Case dismissed. Upon appeal, same result (CAFC
05-1553).
In summary, the University agreed not to sue Tegic, and suggested various alternatives other than being sued in Washington state, including XI Amendment exemption, which is what the court settled on as a basis of decision. To have any hope of butting in, Tegic should have filed in the Western District of Texas.
The University filed with the district court in Washington a covenant not to sue Tegic for past, present, or future acts of infringement, and thereafter filed a motion to dismiss on the ground that the district court lacked subject matter jurisdiction, see Fed. R. Civ. P. 12(b)(1), because there was no case or controversy between the University and Tegic. The University also stated that it, as an arm of the State of Texas, is not subject to the jurisdiction of the federal courts and is protected from Tegic's suit by the immunity granted pursuant to the Eleventh Amendment to the Constitution.3 The University also moved for dismissal for lack of personal jurisdiction in Washington.
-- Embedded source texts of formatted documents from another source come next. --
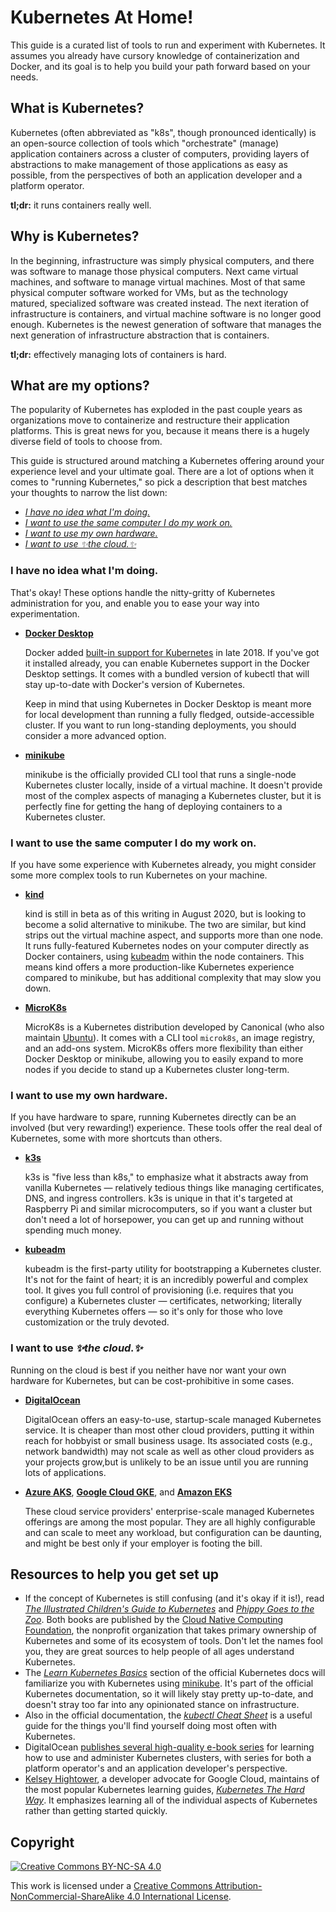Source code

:# Kubernetes At Home!

This guide is a curated list of tools to run and experiment with Kubernetes. It assumes you already have cursory knowledge of containerization and Docker, and its goal is to help you build your path forward based on your needs.

## What is Kubernetes?

Kubernetes (often abbreviated as "k8s", though pronounced identically) is an open-source collection of tools which "orchestrate" (manage) application containers across a cluster of computers, providing layers of abstractions to make management of those applications as easy as possible, from the perspectives of both an application developer and a platform operator.

**tl;dr:** it runs containers really well.

## Why is Kubernetes?

In the beginning, infrastructure was simply physical computers, and there was software to manage those physical computers. Next came virtual machines, and software to manage virtual machines. Most of that same physical computer software worked for VMs, but as the technology matured, specialized software was created instead. The next iteration of infrastructure is containers, and virtual machine software is no longer good enough. Kubernetes is the newest generation of software that manages the next generation of infrastructure abstraction that is containers.

**tl;dr:** effectively managing lots of containers is hard.

## What are my options?

The popularity of Kubernetes has exploded in the past couple years as organizations move to containerize and restructure their application platforms. This is great news for you, because it means there is a hugely diverse field of tools to choose from.

This guide is structured around matching a Kubernetes offering around your experience level and your ultimate goal. There are a lot of options when it comes to "running Kubernetes," so pick a description that best matches your thoughts to narrow the list down:

- _[I have no idea what I'm doing.](#i-have-no-idea-what-im-doing)_
- _[I want to use the same computer I do my work on.](#i-want-to-use-the-same-computer-i-do-my-work-on)_
- _[I want to use my own hardware.](#i-want-to-use-my-own-hardware)_
- _[I want to use ✨the cloud.✨](#i-want-to-use-the-cloud)_

### I have no idea what I'm doing.

That's okay! These options handle the nitty-gritty of Kubernetes administration for you, and enable you to ease your way into experimentation.

- **[Docker Desktop]**

  Docker added [built-in support for Kubernetes] in late 2018. If you've got it installed already, you can enable Kubernetes support in the Docker Desktop settings. It comes with a bundled version of kubectl that will stay up-to-date with Docker's version of Kubernetes.

  Keep in mind that using Kubernetes in Docker Desktop is meant more for local development than running a fully fledged, outside-accessible cluster. If you want to run long-standing deployments, you should consider a more advanced option.

- **[minikube]**

  minikube is the officially provided CLI tool that runs a single-node Kubernetes cluster locally, inside of a virtual machine. It doesn't provide most of the complex aspects of managing a Kubernetes cluster, but it is perfectly fine for getting the hang of deploying containers to a Kubernetes cluster.


[Docker Desktop]: https://www.docker.com/products/docker-desktop/
[built-in support for Kubernetes]: https://docs.docker.com/docker-for-mac/#kubernetes
[minikube]: https://minikube.sigs.k8s.io/docs/

### I want to use the same computer I do my work on.

If you have some experience with Kubernetes already, you might consider some more complex tools to run Kubernetes on your machine.

- **[kind]**

   kind is still in beta as of this writing in August 2020, but is looking to become a solid alternative to minikube. The two are similar, but kind strips out the virtual machine aspect, and supports more than one node. It runs fully-featured Kubernetes nodes on your computer directly as Docker containers, using [kubeadm] within the node containers. This means kind offers a more production-like Kubernetes experience compared to minikube, but has additional complexity that may slow you down.

- **[MicroK8s]**

  MicroK8s is a Kubernetes distribution developed by Canonical (who also maintain [Ubuntu]). It comes with a CLI tool `microk8s`, an image registry, and an add-ons system. MicroK8s offers more flexibility than either Docker Desktop or minikube, allowing you to easily expand to more nodes if you decide to stand up a Kubernetes cluster long-term.


[kind]: https://kind.sigs.k8s.io/
[MicroK8s]: https://microk8s.io/
[Ubuntu]: https://ubuntu.com/

### I want to use my own hardware.

If you have hardware to spare, running Kubernetes directly can be an involved (but very rewarding!) experience. These tools offer the real deal of Kubernetes, some with more shortcuts than others.

- **[k3s]**

  k3s is "five less than k8s," to emphasize what it abstracts away from vanilla Kubernetes — relatively tedious things like managing certificates, DNS, and ingress controllers. k3s is unique in that it's targeted at Raspberry Pi and similar microcomputers, so if you want a cluster but don't need a lot of horsepower, you can get up and running without spending much money.

- **[kubeadm]**

  kubeadm is the first-party utility for bootstrapping a Kubernetes cluster. It's not for the faint of heart; it is an incredibly powerful and complex tool. It gives you full control of provisioning (i.e. requires that you configure) a Kubernetes cluster — certificates, networking; literally everything Kubernetes offers — so it's only for those who love customization or the truly devoted.


[k3s]: https://k3s.io/
[kubeadm]: https://kubernetes.io/docs/setup/production-environment/tools/kubeadm/create-cluster-kubeadm/

### I want to use _✨the cloud.✨_

Running on the cloud is best if you neither have nor want your own hardware for Kubernetes, but can be cost-prohibitive in some cases.


- **[DigitalOcean]**

  DigitalOcean offers an easy-to-use, startup-scale managed Kubernetes service. It is cheaper than most other cloud providers, putting it within reach for hobbyist or small business usage. Its associated costs (e.g., network bandwidth) may not scale as well as other cloud providers as your projects grow,but is unlikely to be an issue until you are running lots of applications.

- **[Azure AKS]**, **[Google Cloud GKE]**, and **[Amazon EKS]**

  These cloud service providers' enterprise-scale managed Kubernetes offerings are among the most popular. They are all highly configurable and can scale to meet any workload, but configuration can be daunting, and might be best only if your employer is footing the bill.

[DigitalOcean]: https://www.digitalocean.com/products/kubernetes/
[Azure AKS]: https://azure.microsoft.com/en-us/services/kubernetes-service/
[Amazon EKS]: https://aws.amazon.com/eks/
[Google Cloud GKE]: https://cloud.google.com/kubernetes-engine/


## Resources to help you get set up

- If the concept of Kubernetes is still confusing (and it's okay if it is!), read _[The Illustrated Children's Guide to Kubernetes]_ and _[Phippy Goes to the Zoo]_. Both books are published by the [Cloud Native Computing Foundation], the nonprofit organization that takes primary ownership of Kubernetes and some of its ecosystem of tools. Don't let the names fool you, they are great sources to help people of all ages understand Kubernetes.
- The _[Learn Kubernetes Basics]_ section of the official Kubernetes docs will familiarize you with Kubernetes using [minikube]. It's part of the official Kubernetes documentation, so it will likely stay pretty up-to-date, and doesn't stray too far into any opinionated stance on infrastructure.
- Also in the official documentation, the _[kubectl Cheat Sheet]_ is a useful guide for the things you'll find yourself doing most often with Kubernetes.
- DigitalOcean [publishes several high-quality e-book series](https://www.digitalocean.com/community/curriculums/kubernetes-for-full-stack-developers) for learning how to use and administer Kubernetes clusters, with series for both a platform operator's and an application developer's perspective.
- [Kelsey Hightower], a developer advocate for Google Cloud, maintains of the most popular Kubernetes learning guides, _[Kubernetes The Hard Way]_. It emphasizes learning all of the individual aspects of Kubernetes rather than getting started quickly.


[The Illustrated Children's Guide to Kubernetes]: https://www.cncf.io/the-childrens-illustrated-guide-to-kubernetes/
[Phippy Goes to the Zoo]: https://www.cncf.io/phippy-goes-to-the-zoo-book/
[Cloud Native Computing Foundation]: https://www.cncf.io/
[Learn Kubernetes Basics]: https://kubernetes.io/docs/tutorials/kubernetes-basics/
[kubectl Cheat Sheet]: https://kubernetes.io/docs/reference/kubectl/cheatsheet/
[Kelsey Hightower]: https://twitter.com/kelseyhightower
[Kubernetes The Hard Way]: https://github.com/kelseyhightower/kubernetes-the-hard-way


## Copyright

[![Creative Commons BY-NC-SA 4.0](https://i.creativecommons.org/l/by-nc-sa/4.0/88x31.png)][license]

This work is licensed under a [Creative Commons Attribution-NonCommercial-ShareAlike 4.0 International License][license].

[license]: http://creativecommons.org/licenses/by-nc-sa/4.0/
See Fed. R. Civ. P. 12(b)(2). In the alternative, the University requested transfer of Tegic's action to the Western District of Texas. See 28 U.S.C. §1404(a) ("for the convenience of the parties and witnesses, in the interest of justice, a district court may transfer any civil action to any other district or division where it may have been brought"). The University also asked the court to exercise its discretion to decline declaratory judgment jurisdiction, see Wilton v. Seven Falls Co., 515 U.S. 277, 282 (1995) (federal courts have "discretion in determining whether and when to entertain an action under the Declaratory Judgment Act, even when the suit otherwise satisfies subject matter jurisdictional prerequisites"). Tegic opposed all of the grounds of dismissal and transfer.
The district court considered whether it should transfer the case to the Western District of Texas in accordance with §1404(a), rather than dismiss it, but held that the appropriate course was to dismiss the case. The court expressed "serious doubts" as to whether Tegic could have brought this declaratory action in Texas, since Tegic was not a party to the suit filed by the University. The district court also noted Tegic's objection to transfer of the suit. The court reasoned that Tegic's proper recourse, if any, is to seek intervention in the Texas action. The court did not discuss the University's other grounds for dismissal.
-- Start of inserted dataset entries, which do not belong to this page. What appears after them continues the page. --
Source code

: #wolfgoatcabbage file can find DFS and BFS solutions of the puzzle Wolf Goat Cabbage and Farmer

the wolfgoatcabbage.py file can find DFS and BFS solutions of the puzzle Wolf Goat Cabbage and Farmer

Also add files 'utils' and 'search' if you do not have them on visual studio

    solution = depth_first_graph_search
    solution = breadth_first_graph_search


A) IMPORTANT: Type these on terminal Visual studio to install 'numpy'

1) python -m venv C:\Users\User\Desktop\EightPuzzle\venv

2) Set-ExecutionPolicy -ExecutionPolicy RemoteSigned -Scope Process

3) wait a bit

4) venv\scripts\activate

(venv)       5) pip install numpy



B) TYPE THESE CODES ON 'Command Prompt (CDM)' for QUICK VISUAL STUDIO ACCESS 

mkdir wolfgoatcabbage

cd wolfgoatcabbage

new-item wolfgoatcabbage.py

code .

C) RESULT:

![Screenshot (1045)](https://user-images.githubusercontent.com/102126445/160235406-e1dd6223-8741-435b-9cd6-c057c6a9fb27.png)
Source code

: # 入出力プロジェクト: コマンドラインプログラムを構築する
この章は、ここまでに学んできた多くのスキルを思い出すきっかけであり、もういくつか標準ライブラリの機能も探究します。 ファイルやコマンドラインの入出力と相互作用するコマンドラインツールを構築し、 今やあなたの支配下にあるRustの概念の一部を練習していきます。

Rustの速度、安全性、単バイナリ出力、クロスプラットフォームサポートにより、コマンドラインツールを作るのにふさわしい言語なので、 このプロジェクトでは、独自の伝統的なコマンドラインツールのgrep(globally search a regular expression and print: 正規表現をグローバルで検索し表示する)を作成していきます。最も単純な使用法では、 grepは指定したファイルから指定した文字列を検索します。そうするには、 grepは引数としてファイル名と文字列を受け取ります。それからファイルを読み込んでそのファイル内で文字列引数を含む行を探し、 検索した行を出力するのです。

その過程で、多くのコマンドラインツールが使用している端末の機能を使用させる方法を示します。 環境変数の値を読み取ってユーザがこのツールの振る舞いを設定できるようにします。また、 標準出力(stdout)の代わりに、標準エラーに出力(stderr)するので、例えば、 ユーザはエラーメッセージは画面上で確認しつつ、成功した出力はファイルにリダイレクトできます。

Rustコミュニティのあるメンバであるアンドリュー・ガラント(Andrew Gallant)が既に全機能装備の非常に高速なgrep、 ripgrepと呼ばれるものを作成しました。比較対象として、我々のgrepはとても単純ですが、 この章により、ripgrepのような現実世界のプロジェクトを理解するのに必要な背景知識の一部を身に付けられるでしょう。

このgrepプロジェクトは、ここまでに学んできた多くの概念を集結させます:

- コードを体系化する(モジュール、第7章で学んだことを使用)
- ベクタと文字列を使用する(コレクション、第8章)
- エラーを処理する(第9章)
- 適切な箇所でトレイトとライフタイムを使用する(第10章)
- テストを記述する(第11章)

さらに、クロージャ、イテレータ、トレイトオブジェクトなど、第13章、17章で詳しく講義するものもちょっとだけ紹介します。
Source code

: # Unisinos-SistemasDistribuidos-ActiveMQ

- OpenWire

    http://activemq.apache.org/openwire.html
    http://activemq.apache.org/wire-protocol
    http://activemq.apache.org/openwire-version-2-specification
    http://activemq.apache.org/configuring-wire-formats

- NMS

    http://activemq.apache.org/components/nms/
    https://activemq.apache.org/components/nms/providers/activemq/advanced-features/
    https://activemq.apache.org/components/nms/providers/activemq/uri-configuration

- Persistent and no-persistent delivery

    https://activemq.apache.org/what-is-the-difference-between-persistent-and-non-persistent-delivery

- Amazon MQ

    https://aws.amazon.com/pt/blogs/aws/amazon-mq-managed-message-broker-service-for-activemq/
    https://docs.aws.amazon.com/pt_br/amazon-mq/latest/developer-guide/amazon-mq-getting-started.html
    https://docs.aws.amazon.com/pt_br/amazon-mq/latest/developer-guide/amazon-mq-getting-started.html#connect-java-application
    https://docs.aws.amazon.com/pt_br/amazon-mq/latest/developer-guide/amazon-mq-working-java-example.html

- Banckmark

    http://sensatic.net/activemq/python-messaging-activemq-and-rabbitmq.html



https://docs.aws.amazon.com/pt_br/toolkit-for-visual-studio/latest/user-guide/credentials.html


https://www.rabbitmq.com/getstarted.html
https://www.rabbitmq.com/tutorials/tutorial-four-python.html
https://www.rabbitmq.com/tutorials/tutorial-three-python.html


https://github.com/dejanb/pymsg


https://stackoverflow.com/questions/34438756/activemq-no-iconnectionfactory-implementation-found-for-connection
The district court observed that the University has not used its Eleventh Amendment immunity adversely against Tegic, but instead the University has committed itself not to sue Tegic. And to the extent that Tegic's interests may be impaired by the Texas litigation, Tegic may seek to intervene in that litigation.
The Supreme Court has explained that the Eleventh Amendment enacts a waivable immunity from suit, not "a nonwaivable limit on the federal judiciary's subject-matter jurisdiction." Idaho v. Coeur D'Alene Tribe, 521 U.S. 261, 267 (1997). That is, a federal court has subject matter jurisdiction to hear cases involving federal law, but the Eleventh Amendment gives the state "a sovereign immunity from suit." Id. Therefore a federal court is not permanently barred from hearing cases brought against the state itself. "Rather, a State can waive its Eleventh Amendment protection and allow a federal court to hear and decide a case commenced or prosecuted against it." Id. The issue is not whether the federal court has subject matter jurisdiction, but whether the state has sovereign immunity and whether that immunity has been waived.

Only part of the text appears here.